■ WORK ITEM ■
From the entries below, reproduce exactly the lines from the one with "- 내가 현재 팔로우하고 있는사람 목록 확인" through the one with "For float calculations I will be using the", both included, without images.

====================

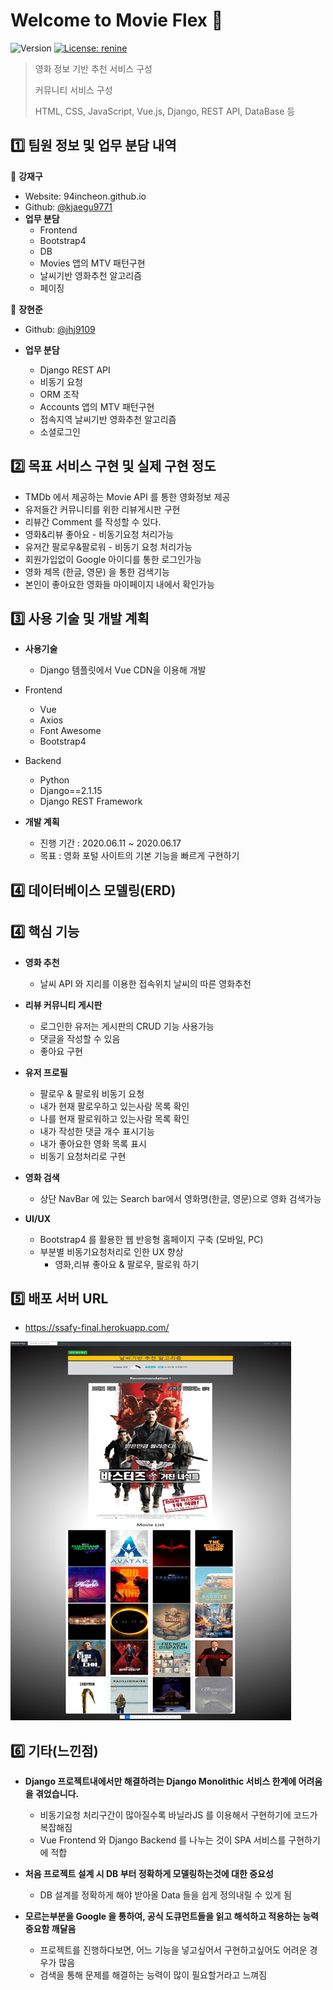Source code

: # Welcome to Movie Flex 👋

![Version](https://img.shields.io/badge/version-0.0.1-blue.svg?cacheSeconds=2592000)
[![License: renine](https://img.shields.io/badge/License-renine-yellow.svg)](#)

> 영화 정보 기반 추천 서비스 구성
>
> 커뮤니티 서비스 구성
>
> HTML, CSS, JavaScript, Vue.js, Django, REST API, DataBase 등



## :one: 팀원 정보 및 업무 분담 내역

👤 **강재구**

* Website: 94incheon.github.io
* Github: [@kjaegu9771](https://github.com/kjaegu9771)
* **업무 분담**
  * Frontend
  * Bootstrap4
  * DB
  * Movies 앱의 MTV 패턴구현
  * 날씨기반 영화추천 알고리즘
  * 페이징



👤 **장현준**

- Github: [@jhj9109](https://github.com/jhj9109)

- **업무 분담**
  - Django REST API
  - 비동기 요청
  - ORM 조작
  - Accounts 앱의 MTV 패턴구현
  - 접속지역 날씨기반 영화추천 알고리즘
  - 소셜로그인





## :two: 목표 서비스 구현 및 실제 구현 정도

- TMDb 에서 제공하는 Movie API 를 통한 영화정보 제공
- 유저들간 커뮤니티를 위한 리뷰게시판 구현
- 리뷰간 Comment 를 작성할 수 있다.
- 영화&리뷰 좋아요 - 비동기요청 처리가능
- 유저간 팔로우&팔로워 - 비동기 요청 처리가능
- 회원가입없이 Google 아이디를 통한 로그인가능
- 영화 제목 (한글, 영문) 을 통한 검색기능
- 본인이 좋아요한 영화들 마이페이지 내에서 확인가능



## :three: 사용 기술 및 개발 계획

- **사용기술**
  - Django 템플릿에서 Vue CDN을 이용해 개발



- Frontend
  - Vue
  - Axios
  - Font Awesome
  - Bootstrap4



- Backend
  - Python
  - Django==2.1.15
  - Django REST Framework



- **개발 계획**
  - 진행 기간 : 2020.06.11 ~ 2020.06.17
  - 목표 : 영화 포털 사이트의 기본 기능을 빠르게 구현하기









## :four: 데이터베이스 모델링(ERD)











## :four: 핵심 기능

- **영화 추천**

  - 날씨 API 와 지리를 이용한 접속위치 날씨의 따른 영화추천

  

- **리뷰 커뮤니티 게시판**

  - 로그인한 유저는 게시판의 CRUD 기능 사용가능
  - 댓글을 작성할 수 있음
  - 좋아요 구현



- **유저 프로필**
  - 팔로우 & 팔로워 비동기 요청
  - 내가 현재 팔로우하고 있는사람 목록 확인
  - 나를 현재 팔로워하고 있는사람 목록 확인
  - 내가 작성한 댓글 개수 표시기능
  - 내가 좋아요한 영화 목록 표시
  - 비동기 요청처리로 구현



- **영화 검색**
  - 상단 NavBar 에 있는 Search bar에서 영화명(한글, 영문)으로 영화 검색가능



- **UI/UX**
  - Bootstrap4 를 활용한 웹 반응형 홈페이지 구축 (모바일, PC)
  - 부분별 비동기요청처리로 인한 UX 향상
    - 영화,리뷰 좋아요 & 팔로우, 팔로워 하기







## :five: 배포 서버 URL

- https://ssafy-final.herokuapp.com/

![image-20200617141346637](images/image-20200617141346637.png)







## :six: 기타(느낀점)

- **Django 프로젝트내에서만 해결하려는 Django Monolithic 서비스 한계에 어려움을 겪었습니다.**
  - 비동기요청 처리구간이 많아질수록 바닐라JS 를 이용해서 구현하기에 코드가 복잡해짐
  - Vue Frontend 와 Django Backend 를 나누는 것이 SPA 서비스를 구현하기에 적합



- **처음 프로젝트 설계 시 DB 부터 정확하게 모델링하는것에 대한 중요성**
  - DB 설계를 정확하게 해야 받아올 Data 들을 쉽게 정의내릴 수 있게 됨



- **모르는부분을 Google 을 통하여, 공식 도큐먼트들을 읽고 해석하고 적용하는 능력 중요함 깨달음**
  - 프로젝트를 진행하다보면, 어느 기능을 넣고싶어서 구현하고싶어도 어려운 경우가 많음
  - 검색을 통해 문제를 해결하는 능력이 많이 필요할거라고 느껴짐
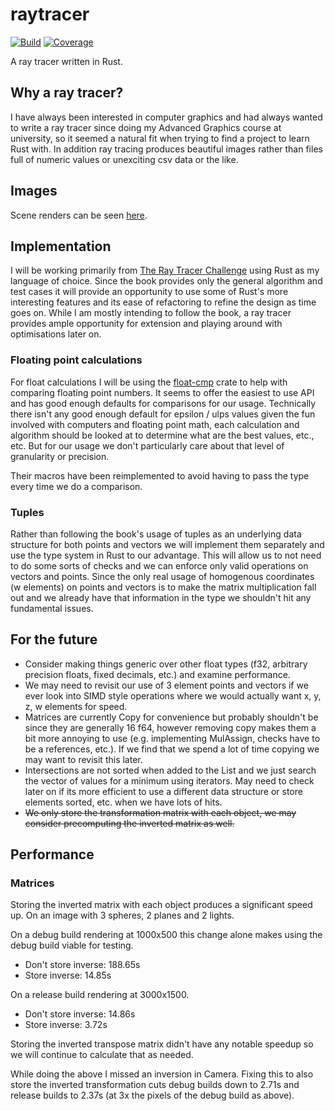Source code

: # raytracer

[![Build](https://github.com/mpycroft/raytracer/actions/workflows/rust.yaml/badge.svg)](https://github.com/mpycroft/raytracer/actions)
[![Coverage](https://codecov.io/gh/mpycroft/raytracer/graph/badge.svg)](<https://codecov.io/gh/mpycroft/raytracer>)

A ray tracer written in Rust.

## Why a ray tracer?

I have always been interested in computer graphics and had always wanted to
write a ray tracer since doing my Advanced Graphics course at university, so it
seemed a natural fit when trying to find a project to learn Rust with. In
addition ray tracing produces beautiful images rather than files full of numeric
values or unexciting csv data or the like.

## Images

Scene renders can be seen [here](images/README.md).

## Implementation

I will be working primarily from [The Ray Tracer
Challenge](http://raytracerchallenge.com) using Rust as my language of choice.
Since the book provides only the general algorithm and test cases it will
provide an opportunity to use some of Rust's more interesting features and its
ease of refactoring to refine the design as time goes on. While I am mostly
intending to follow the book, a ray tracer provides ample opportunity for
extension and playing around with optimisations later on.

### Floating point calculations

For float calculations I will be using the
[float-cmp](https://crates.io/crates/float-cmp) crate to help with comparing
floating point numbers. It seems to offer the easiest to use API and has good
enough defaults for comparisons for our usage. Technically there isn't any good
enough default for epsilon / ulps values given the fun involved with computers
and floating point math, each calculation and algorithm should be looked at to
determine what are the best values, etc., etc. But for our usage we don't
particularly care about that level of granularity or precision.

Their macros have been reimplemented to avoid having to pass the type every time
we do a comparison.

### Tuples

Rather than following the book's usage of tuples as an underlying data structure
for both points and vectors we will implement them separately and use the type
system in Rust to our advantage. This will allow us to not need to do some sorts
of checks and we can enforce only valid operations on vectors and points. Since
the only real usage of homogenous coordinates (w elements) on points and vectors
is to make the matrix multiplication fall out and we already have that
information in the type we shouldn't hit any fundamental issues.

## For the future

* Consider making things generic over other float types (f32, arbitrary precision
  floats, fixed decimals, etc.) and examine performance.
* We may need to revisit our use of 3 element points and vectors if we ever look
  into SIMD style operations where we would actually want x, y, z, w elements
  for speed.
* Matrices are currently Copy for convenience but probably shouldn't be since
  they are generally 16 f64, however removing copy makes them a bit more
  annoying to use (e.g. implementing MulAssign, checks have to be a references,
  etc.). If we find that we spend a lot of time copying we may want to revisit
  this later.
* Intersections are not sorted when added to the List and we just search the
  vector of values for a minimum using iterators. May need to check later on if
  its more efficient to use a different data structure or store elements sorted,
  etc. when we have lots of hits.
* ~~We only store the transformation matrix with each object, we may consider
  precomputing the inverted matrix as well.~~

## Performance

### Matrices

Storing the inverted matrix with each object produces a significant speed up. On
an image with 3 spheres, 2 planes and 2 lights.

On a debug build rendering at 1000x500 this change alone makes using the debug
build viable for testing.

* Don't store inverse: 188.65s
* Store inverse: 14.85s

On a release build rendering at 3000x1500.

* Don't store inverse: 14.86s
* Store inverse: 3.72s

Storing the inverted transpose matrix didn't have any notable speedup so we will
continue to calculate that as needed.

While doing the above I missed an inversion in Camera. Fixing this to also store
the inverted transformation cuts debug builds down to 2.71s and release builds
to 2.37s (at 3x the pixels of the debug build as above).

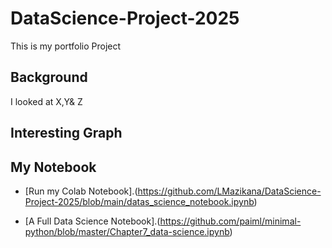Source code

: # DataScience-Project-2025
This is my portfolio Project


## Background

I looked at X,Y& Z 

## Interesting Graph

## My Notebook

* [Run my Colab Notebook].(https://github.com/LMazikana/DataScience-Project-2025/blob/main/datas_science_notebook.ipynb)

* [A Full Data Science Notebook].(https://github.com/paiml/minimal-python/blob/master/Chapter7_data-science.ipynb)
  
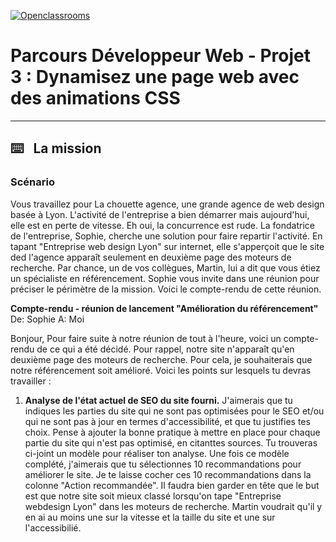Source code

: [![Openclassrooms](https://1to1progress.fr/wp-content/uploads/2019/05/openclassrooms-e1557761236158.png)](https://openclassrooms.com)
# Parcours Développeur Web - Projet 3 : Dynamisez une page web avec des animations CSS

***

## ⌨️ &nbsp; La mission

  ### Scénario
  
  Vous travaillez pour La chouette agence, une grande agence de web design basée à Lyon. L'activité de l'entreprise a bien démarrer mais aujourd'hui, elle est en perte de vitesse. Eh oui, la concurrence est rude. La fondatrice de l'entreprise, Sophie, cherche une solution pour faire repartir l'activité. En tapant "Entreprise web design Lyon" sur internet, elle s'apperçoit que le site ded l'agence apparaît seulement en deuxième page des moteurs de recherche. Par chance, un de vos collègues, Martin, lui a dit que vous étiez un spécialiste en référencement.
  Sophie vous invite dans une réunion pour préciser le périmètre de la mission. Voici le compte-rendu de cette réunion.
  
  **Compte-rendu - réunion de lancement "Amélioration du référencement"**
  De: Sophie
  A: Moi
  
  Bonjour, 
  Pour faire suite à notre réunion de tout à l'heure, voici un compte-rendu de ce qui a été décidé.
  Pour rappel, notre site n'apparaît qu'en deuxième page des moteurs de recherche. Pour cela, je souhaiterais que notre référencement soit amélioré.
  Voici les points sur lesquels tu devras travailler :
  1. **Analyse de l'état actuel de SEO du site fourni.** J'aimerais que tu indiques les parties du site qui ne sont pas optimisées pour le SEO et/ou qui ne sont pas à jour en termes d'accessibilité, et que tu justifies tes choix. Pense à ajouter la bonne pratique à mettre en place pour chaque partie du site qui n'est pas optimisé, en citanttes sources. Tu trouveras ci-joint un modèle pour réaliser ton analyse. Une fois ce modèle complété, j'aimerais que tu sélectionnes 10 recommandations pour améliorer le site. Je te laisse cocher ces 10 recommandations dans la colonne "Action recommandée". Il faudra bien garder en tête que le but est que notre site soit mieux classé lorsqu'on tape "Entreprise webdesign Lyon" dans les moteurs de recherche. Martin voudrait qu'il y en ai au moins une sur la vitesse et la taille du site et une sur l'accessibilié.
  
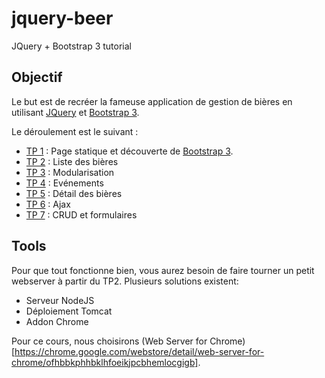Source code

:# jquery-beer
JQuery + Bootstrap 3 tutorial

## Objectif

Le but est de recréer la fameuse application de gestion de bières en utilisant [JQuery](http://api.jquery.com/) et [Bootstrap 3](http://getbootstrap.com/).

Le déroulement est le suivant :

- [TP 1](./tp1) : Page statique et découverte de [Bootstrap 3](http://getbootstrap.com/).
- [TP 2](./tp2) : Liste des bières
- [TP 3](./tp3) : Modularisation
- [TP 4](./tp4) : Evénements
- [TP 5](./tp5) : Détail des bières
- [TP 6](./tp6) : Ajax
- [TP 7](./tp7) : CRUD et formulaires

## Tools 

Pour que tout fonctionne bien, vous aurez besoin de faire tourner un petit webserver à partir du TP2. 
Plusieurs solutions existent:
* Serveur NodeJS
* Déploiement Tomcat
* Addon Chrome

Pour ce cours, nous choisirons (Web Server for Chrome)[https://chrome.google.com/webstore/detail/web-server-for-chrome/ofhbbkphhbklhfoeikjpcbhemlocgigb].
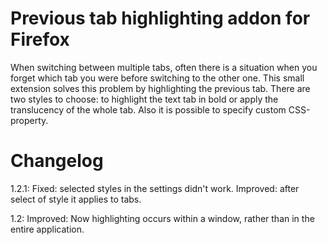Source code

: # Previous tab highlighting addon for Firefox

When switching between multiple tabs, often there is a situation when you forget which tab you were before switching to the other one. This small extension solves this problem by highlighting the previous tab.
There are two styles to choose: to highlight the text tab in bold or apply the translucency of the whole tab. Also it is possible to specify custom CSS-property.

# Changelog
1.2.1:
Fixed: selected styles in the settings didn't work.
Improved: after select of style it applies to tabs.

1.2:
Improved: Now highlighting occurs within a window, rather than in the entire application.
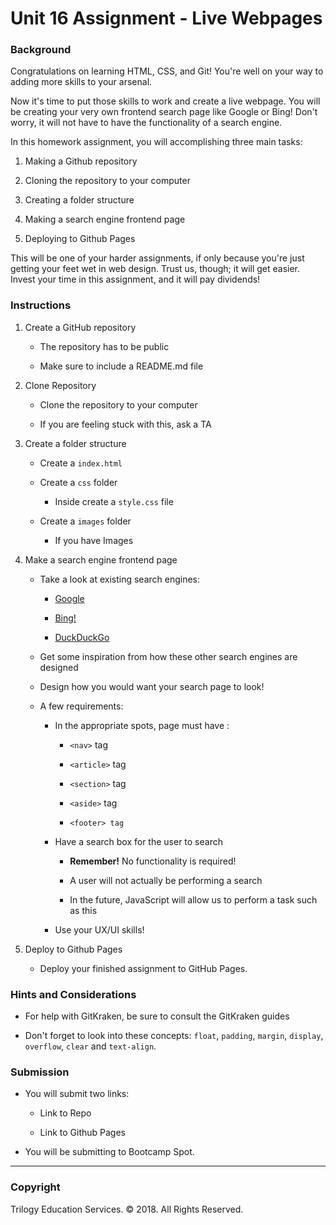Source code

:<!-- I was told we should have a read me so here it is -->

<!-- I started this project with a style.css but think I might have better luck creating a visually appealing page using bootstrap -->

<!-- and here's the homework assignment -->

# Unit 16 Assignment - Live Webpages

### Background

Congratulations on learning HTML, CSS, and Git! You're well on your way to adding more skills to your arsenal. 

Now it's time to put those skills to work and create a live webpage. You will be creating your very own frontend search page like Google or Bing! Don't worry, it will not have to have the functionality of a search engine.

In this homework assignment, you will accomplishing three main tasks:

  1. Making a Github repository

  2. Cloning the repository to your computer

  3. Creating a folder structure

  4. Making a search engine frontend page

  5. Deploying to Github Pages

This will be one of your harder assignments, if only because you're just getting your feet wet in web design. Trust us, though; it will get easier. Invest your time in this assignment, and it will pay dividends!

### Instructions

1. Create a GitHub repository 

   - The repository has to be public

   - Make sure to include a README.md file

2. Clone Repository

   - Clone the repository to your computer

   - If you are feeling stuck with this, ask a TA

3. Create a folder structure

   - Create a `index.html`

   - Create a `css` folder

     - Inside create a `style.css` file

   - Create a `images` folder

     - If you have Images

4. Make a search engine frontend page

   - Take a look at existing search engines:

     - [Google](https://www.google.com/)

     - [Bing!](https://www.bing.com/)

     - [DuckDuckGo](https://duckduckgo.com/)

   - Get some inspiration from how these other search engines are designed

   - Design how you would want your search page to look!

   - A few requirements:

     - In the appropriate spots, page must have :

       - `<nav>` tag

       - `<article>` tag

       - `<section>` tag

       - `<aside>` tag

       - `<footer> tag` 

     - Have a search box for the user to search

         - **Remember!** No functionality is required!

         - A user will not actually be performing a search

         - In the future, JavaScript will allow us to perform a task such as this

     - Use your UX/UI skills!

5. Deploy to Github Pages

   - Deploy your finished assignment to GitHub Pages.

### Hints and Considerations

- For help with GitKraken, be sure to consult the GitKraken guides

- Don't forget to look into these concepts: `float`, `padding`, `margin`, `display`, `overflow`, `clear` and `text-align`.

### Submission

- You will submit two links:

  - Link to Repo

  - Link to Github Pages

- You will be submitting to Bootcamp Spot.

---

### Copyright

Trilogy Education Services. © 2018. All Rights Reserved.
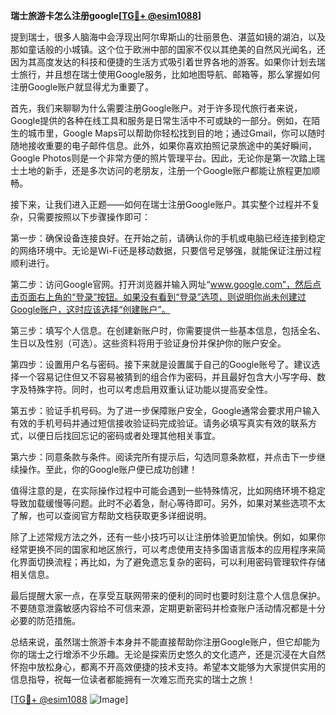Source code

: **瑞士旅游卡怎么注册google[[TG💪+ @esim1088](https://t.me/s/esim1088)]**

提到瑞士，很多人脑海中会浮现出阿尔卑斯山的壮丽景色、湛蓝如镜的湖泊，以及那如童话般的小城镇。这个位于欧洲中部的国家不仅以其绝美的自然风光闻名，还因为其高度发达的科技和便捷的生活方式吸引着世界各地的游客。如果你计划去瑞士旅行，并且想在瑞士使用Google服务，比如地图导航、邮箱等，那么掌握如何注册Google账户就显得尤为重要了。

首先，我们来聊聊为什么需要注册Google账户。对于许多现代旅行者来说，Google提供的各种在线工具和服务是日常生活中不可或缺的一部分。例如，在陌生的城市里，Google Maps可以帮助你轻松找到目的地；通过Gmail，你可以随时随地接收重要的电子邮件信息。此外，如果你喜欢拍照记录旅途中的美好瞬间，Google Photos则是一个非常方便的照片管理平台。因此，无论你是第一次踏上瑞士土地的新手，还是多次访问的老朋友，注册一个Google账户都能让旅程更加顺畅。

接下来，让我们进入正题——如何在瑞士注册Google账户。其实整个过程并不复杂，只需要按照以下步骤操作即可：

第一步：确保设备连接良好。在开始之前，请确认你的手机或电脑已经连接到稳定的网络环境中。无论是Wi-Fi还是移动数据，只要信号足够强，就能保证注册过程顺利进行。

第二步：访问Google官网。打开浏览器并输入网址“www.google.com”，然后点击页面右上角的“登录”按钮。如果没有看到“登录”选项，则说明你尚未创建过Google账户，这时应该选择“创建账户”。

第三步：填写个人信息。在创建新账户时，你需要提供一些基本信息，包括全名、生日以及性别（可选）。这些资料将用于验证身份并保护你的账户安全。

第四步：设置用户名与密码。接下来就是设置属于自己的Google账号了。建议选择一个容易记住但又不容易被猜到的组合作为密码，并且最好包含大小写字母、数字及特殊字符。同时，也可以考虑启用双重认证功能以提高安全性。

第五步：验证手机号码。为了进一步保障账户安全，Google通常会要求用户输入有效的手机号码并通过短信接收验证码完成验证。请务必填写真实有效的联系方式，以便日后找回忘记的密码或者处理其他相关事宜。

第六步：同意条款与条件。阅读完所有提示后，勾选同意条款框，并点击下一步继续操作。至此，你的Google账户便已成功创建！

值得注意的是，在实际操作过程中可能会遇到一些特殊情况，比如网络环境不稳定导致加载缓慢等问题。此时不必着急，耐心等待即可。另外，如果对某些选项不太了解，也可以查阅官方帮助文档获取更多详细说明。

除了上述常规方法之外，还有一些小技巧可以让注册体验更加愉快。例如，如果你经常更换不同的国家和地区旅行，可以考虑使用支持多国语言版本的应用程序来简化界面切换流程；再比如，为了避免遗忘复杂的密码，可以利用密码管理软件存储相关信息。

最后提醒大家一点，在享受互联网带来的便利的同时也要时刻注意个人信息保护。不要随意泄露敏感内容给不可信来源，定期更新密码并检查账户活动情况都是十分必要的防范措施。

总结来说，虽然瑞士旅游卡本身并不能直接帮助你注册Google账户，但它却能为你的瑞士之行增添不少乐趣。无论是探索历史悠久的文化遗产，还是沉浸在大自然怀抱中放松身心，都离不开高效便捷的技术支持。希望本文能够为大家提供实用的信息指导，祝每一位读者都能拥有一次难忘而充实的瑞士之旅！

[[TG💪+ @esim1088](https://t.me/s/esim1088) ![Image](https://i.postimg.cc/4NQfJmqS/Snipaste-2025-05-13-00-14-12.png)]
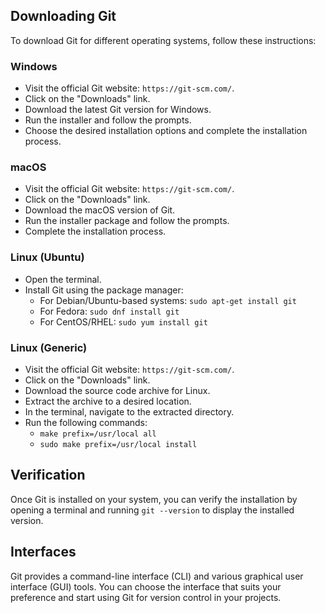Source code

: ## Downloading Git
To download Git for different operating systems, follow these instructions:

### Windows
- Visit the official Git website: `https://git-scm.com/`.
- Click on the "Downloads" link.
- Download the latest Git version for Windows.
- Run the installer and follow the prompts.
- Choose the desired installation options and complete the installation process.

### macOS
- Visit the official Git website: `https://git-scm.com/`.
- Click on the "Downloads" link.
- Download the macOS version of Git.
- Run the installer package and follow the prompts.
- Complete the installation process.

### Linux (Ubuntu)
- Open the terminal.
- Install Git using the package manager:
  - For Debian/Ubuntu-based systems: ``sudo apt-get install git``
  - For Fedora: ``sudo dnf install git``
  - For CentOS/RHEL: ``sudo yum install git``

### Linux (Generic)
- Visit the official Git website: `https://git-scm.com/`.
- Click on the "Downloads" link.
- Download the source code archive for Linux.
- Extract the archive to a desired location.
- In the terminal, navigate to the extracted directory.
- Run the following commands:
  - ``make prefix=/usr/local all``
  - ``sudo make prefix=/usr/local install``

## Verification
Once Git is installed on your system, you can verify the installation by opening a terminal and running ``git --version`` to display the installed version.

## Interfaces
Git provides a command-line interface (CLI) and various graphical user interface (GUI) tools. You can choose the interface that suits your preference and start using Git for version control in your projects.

====================

■ EXPECTED ANSWER ■
  - 내가 현재 팔로우하고 있는사람 목록 확인
  - 나를 현재 팔로워하고 있는사람 목록 확인
  - 내가 작성한 댓글 개수 표시기능
  - 내가 좋아요한 영화 목록 표시
  - 비동기 요청처리로 구현



- **영화 검색**
  - 상단 NavBar 에 있는 Search bar에서 영화명(한글, 영문)으로 영화 검색가능



- **UI/UX**
  - Bootstrap4 를 활용한 웹 반응형 홈페이지 구축 (모바일, PC)
  - 부분별 비동기요청처리로 인한 UX 향상
    - 영화,리뷰 좋아요 & 팔로우, 팔로워 하기







## :five: 배포 서버 URL

- https://ssafy-final.herokuapp.com/

![image-20200617141346637](images/image-20200617141346637.png)







## :six: 기타(느낀점)

- **Django 프로젝트내에서만 해결하려는 Django Monolithic 서비스 한계에 어려움을 겪었습니다.**
  - 비동기요청 처리구간이 많아질수록 바닐라JS 를 이용해서 구현하기에 코드가 복잡해짐
  - Vue Frontend 와 Django Backend 를 나누는 것이 SPA 서비스를 구현하기에 적합



- **처음 프로젝트 설계 시 DB 부터 정확하게 모델링하는것에 대한 중요성**
  - DB 설계를 정확하게 해야 받아올 Data 들을 쉽게 정의내릴 수 있게 됨



- **모르는부분을 Google 을 통하여, 공식 도큐먼트들을 읽고 해석하고 적용하는 능력 중요함 깨달음**
  - 프로젝트를 진행하다보면, 어느 기능을 넣고싶어서 구현하고싶어도 어려운 경우가 많음
  - 검색을 통해 문제를 해결하는 능력이 많이 필요할거라고 느껴짐
Source code

: # raytracer

[![Build](https://github.com/mpycroft/raytracer/actions/workflows/rust.yaml/badge.svg)](https://github.com/mpycroft/raytracer/actions)
[![Coverage](https://codecov.io/gh/mpycroft/raytracer/graph/badge.svg)](<https://codecov.io/gh/mpycroft/raytracer>)

A ray tracer written in Rust.

## Why a ray tracer?

I have always been interested in computer graphics and had always wanted to
write a ray tracer since doing my Advanced Graphics course at university, so it
seemed a natural fit when trying to find a project to learn Rust with. In
addition ray tracing produces beautiful images rather than files full of numeric
values or unexciting csv data or the like.

## Images

Scene renders can be seen [here](images/README.md).

## Implementation

I will be working primarily from [The Ray Tracer
Challenge](http://raytracerchallenge.com) using Rust as my language of choice.
Since the book provides only the general algorithm and test cases it will
provide an opportunity to use some of Rust's more interesting features and its
ease of refactoring to refine the design as time goes on. While I am mostly
intending to follow the book, a ray tracer provides ample opportunity for
extension and playing around with optimisations later on.

### Floating point calculations

For float calculations I will be using the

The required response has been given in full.